(Source material)

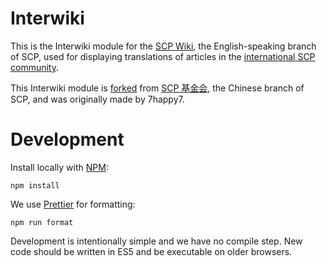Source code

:# Interwiki

This is the Interwiki module for the [SCP Wiki](https://scpwiki.com), the
English-speaking branch of SCP, used for displaying translations of
articles in the [international SCP community](http://scp-int.wikidot.com/).

This Interwiki module is [forked](https://github.com/SCP-CN-Tech/Interwiki)
from [SCP 基金会](http://scp-wiki-cn.wikidot.com/), the Chinese branch of
SCP, and was originally made by 7happy7.

# Development

Install locally with [NPM](https://www.npmjs.com/):

```shell
npm install
```

We use [Prettier](https://prettier.io/) for formatting:

```shell
npm run format
```

Development is intentionally simple and we have no compile step. New code
should be written in ES5 and be executable on older browsers.
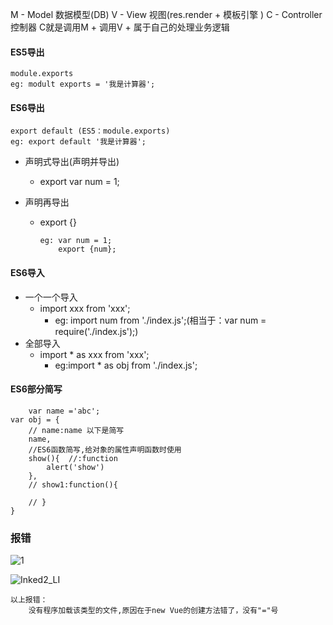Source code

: M - Model  数据模型(DB)
V - View   视图(res.render + 模板引擎 )
C - Controller 控制器
C就是调用M + 调用V + 属于自己的处理业务逻辑

#### ES5导出

```
module.exports
eg: modult exports = '我是计算器';
```



#### ES6导出

```
export default (ES5：module.exports)
eg: export default '我是计算器';
```

* 声明式导出(声明并导出)

  - export var num = 1;

* 声明再导出

  - export {}

    ```
    eg: var num = 1;
    	export {num};
    ```

#### ES6导入

* 一个一个导入
  + import xxx  from 'xxx';
    - eg: import num from './index.js';(相当于：var num = require('./index.js');)
* 全部导入
  * import * as xxx from 'xxx';
    * eg:import * as obj from './index.js';

#### ES6部分简写

```
	var name ='abc';
var obj = {
    // name:name 以下是简写
    name,
    //ES6函数简写,给对象的属性声明函数时使用
    show(){  //:function
        alert('show')
    },
    // show1:function(){

    // }
}
```

### 报错



![1](C:\Users\lei\Desktop\1.png)

![Inked2_LI](C:\Users\lei\Desktop\Inked2_LI.jpg)

```
以上报错：
	没有程序加载该类型的文件,原因在于new Vue的创建方法错了，没有"="号
```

(End Source material)

### [What this task involves]
Going through the entries above, show each line that contains "index".

### [Task response]
    - eg: import num from './index.js';(相当于：var num = require('./index.js');)
    * eg:import * as obj from './index.js';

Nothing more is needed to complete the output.